Tea: Green tea contains L-theanine a protein which relaxes the brain, thereby reducing stress and anxiety with tranquilizing effects. Consumption of 50 mg of L-theanine (equivalent to two-three cups of tea) has shown to stimulate the alpha-brain waves. The beta-brain waves are associated with reduction of tension. It also contains an active component, epigallocatechingallate (EGCG) which has been associated with reduced physical and mental fatigue.

Flax seeds: Flaxseeds (Linum usitatissimum ) has a warm, earthy and subtly nutty flavour combined with an abundance of omega 3 fatty acids make it a good choice by vegetarians and a good brain foods. Flaxseeds are rich in alpha linolenic acid (ALA), an omega 3 fatty acid that is a precursor of eicosapentaenoic acid or EPA (omega 3 fatty acids found in fish oils). Therefore, along with ALA flaxseed provides several beneficial effects of EPA also. Flax seeds are the richest source of omega 3 fatty acids in the plant kingdom and are very promising functional food [30,31].

Whole grains: Whole grains are the rich source of carbohydrates. Carbohydrates are used as a comfort food because it makes a chemical (serotonin) that comforts a person. Carbohydrates cause the body to make insulin, which allows tryptophan (precursor of serotonin) to get into the brain [32]. Serotonin is considered to be the brain’s natural “feel good” chemical and appetite suppressant [33]. Complex carbohydrates take longer time to get digested and, therefore, keep a person calm for longer period of time. Complex carbohydrates also stabilizing blood sugar level.

Turkey: Turkey contains precursor amino acid gets converted into dopamine in human body which elevates the mood and motivates the subjects. This acid is a good antidepressant and also helps us feel sharper and better.

Probiotics: Probiotics may be defined as “a viable mono or mixed culture of bacteria which, when applied to animal or man, beneficially affects the host by improving the properties of the indigenous flora [34]. There are numerous reasons for stress and its effect on the body is that it reduces the microflora in the gut and increases the growth of pathogenic bacteria. Probiotics exert their effect by inversely increasing the good bacteria, reducing the bad bacteria, improving barrier function, visceral senility and gut motility. Probiotic bacteria have the potential to alter brain neurochemistry and treat anxiety and depression-related disorders.

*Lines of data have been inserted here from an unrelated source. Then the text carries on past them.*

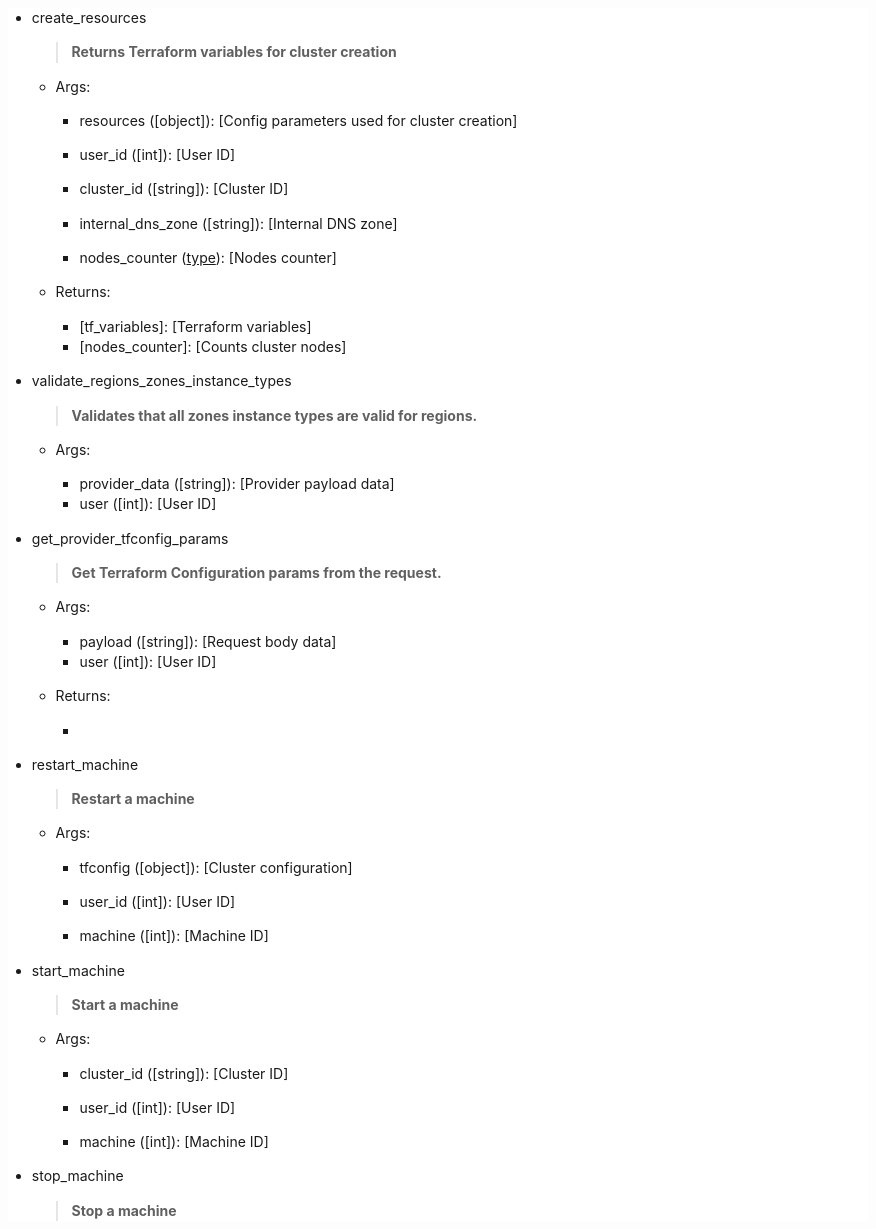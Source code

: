 -   create_resources
    >   **Returns Terraform variables for cluster creation**

    -   Args:

        -   resources ([object]): [Config parameters used for cluster creation]

        -   user_id ([int]): [User ID]

        -   cluster_id ([string]): [Cluster ID]

        -   internal_dns_zone ([string]): [Internal DNS zone]
        -   nodes_counter ([type]): [Nodes counter]

    -   Returns:
        -   [tf_variables]: [Terraform variables]
        -   [nodes_counter]: [Counts cluster nodes]

-   validate_regions_zones_instance_types
    >   **Validates that all zones instance types are valid for regions.**

    -   Args:

        -   provider_data ([string]): [Provider payload data]
        -   user ([int]): [User ID]

-   get_provider_tfconfig_params
    >   **Get Terraform Configuration params from the request.**

    -   Args:

        -   payload ([string]): [Request body data]
        -   user ([int]): [User ID]

    -   Returns:
        -   [type]: [description]

-   restart_machine
    >   **Restart a machine**

    -   Args:

        -   tfconfig ([object]): [Cluster configuration]

        -   user_id ([int]): [User ID]

        -   machine ([int]): [Machine ID]

-   start_machine
    >   **Start a machine**

    -   Args:

        -   cluster_id ([string]): [Cluster ID]

        -   user_id ([int]): [User ID]

        -   machine ([int]): [Machine ID]

-   stop_machine
    >   **Stop a machine**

It was also contended by the researchers that regular feeding with Lactobacillus strain caused changes in the expression of receptors for the neurotransmitter GABA in the mouse brain. It has been demonstrated for the first time that potential probiotics have a direct effect on brain chemistry in normal situations [35]. Stress can cause various gastrointestinal discomforts like cramping, abdominal bloating, diarrhea or constipation. All of these symptoms can be ameliorated by the use of probiotics [36]. Two probiotic strains- Lactobacillus acidophilus and Lactobaillus rhamnosus have been found to prove beneficial for tackling stress [37-38].


Stress is a common problem that we all have to deal with in our lives, some more than others. There are many factors that bring stress upon the human body, in the surroundings and day to day life. The food a person consumes as part of their daily lifestyle can be utilized as a tool to overcome or to reduce the effect of stress on the body. Unhealthy eating patterns will only result in an increased level in stress, followed by further problems in the future if not resolved. One of the key ingredients to good health, and probably most important is having a well-balanced nutritional eating plan. A balanced nutrition plays an important role when we are under stress. When stress occurs, a well-balanced nutrition and good mood food will boost our resistance against the effects that stress brings upon the body.

Stress is going to happen at some point in a person’s life and will most defiantly happen more than the once. However, as unavoidable as stress can sometimes be, it is always a choice. One can either let the body suffer from the effects of stress, or we can choose to do something about it. Thus to keep the body and mind healthy, every individual should know the stress management and nutrition play a key role in stress management.